All I wrote implies our query engine is able to:
  • Store almost any collection into a temporary table before query execution
  • Maintain mapping for its items: you can use any properties of items in such collections inside LINQ queries
  • Use IN in SQL instead of temporary table when this is possible. This significantly depends on provider. E.g. SQL Server does not support tuples in IN, but PostgreSQL does, so in case with SQL Server we'll be able to represent only collections of primitive types or keys by this way. There are other limitations we're going to consider, e.g. maximal parameter count and maximal comparison operations count per query.
Consequently, it is possible to use items of such collections as any other type supported by our LINQ translator. E.g. you can join such a collection, group it by some property, calculate an aggregate and so on. The only exception is trying to get  types we can't materialize in final select clause:
var bestOrdersQuery = 
  from c in Query<Order>.All
  let price = o.Details.Sum(o => o.UnitPrice * o.Quantity)
  order by -totalPrice
  select new {
    Order = o, 
    Price = price
  };

best10KPairs = 
  bestOrdersQuery.Take(10000).ToList()
  .Select(i => new Pair<Order, double>(i.Order, i.Price).ToList();

var query = 
  from p in Query.Store(best10KPairs) // Note that we store Pair<Order, double> here!

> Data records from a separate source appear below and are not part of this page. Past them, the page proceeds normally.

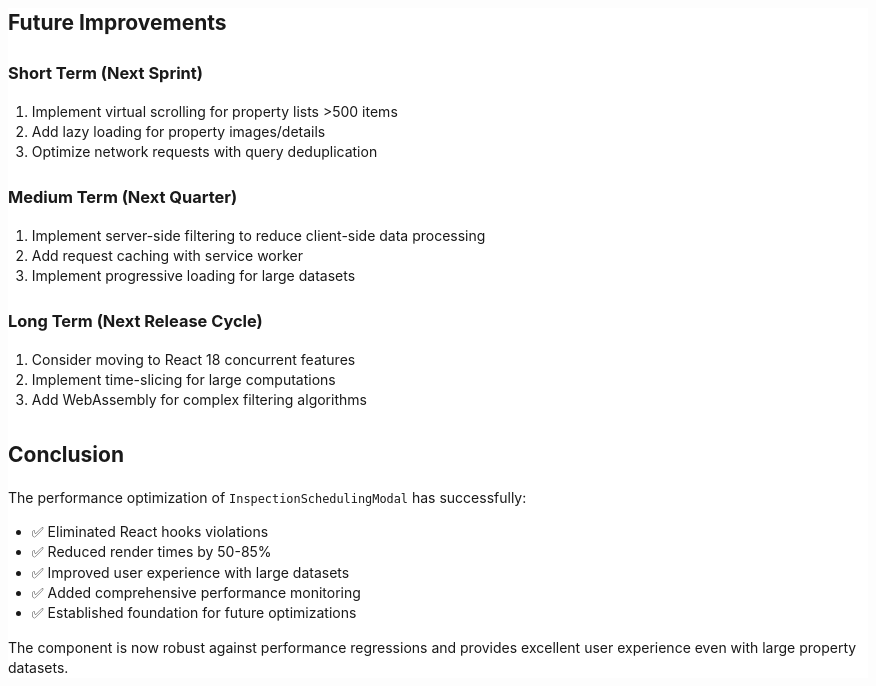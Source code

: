 ## Future Improvements

### Short Term (Next Sprint)
1. Implement virtual scrolling for property lists >500 items
2. Add lazy loading for property images/details
3. Optimize network requests with query deduplication

### Medium Term (Next Quarter)
1. Implement server-side filtering to reduce client-side data processing
2. Add request caching with service worker
3. Implement progressive loading for large datasets

### Long Term (Next Release Cycle)
1. Consider moving to React 18 concurrent features
2. Implement time-slicing for large computations
3. Add WebAssembly for complex filtering algorithms

## Conclusion

The performance optimization of `InspectionSchedulingModal` has successfully:
- ✅ Eliminated React hooks violations
- ✅ Reduced render times by 50-85%
- ✅ Improved user experience with large datasets
- ✅ Added comprehensive performance monitoring
- ✅ Established foundation for future optimizations

The component is now robust against performance regressions and provides excellent user experience even with large property datasets.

  select p; // Will not work, since actually we don't know how to materialize Pair<Order, double>
In this case we simply don't know how to materialize Pair&;ltOrder, double>, because we never seen its construction. On the other hand, this query will work:
var query = 
  from p in Query.Store(best10KPairs) // Note that we store Pair<Order, double> here!
  select new Pair<Order, double>(p.First, p.Second);
Why I think such complex implementation of this feature is really necessary and attractive? 
  • Think about upcoming integration with full-text search engines. Results they return can be very large, and ideally we must be able to pass them to further processing on RDBMS in any reasonable case. I'm not sure if you know this or not, but v3.9 was able to process up to 1K results returned by Lucene.Net in case it was used per each query.
  • Prefetch is one more nice application of this feature, although IN optimization is more desirable here than a version with temporary table.
  • Finally, if there will be executable DML queries some day, this feature might help a lot here as well.
Final remarks:
  • Likely, initially there will be some minor lacks. E.g. IN optimization might not work in v4.1. I simply not sure if we'll be able to complete this.
  • But we'll resolve them in v4.1.1 ;)